Exercise instructions:
Scan the entries for the word "controller". Every line that has it should be copied.

Supplied data:
..........

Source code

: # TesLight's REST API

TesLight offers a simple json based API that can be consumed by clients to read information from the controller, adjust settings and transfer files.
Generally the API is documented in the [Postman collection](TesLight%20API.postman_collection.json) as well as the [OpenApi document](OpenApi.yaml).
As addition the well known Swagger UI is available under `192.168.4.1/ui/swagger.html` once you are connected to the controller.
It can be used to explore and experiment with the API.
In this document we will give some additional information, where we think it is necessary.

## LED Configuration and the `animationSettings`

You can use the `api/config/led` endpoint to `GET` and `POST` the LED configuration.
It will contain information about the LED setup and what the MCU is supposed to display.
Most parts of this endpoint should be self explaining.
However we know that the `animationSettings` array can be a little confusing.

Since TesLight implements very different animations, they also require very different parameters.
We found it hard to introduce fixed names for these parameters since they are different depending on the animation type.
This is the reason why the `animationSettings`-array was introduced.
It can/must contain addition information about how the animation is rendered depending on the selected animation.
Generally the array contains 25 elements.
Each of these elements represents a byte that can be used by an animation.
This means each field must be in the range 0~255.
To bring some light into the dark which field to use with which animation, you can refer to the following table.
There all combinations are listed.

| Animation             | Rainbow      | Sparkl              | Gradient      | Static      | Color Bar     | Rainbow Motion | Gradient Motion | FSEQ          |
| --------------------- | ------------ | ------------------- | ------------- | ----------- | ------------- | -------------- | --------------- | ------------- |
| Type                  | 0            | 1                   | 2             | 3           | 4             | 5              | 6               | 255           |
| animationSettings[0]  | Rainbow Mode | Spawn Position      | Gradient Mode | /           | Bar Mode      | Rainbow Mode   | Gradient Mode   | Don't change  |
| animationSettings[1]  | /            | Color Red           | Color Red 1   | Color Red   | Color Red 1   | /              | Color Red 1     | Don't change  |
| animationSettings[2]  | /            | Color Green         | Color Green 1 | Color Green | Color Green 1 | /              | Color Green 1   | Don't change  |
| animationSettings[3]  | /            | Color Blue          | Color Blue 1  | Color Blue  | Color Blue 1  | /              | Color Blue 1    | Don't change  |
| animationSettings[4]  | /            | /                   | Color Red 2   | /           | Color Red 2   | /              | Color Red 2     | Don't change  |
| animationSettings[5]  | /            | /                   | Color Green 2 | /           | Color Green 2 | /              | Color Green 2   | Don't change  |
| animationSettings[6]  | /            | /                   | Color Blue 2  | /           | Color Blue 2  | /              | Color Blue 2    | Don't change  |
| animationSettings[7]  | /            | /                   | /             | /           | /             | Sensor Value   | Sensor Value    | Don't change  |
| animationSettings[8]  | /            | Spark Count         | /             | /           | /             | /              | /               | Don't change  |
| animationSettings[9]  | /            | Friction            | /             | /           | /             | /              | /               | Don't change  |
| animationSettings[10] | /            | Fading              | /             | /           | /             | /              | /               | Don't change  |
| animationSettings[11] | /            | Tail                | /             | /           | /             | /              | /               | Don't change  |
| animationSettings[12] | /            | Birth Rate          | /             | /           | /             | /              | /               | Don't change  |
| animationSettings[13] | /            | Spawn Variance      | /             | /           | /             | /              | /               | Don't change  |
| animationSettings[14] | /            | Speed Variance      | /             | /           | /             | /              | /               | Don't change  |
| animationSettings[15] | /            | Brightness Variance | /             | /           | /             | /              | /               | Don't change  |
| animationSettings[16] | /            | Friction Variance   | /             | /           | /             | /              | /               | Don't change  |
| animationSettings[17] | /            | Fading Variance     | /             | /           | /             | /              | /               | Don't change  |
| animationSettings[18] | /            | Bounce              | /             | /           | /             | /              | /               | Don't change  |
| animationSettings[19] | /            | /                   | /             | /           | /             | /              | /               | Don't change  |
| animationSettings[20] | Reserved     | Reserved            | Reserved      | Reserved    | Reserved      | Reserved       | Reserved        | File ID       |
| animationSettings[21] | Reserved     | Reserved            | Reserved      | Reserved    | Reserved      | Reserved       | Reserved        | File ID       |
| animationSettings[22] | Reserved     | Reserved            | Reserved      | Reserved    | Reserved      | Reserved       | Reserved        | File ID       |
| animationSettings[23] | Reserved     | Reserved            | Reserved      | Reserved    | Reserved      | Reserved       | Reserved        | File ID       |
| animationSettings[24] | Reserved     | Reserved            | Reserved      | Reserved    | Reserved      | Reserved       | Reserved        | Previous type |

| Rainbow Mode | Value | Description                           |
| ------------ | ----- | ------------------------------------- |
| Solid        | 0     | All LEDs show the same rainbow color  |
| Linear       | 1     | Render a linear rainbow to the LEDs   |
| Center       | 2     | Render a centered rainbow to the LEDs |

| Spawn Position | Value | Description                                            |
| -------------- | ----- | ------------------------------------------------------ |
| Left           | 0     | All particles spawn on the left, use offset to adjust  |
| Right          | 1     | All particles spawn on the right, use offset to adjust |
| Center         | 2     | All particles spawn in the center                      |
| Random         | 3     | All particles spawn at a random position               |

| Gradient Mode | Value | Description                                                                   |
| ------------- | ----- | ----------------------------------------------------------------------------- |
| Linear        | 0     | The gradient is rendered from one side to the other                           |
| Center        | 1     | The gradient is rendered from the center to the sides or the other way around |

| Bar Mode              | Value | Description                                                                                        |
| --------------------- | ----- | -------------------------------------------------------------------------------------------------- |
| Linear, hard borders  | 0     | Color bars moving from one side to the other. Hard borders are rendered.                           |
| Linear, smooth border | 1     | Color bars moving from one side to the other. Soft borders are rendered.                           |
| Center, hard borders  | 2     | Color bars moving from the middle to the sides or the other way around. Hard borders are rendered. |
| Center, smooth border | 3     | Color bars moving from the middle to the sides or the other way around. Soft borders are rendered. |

..........

Answer to this problem:
TesLight offers a simple json based API that can be consumed by clients to read information from the controller, adjust settings and transfer files.
As addition the well known Swagger UI is available under `192.168.4.1/ui/swagger.html` once you are connected to the controller.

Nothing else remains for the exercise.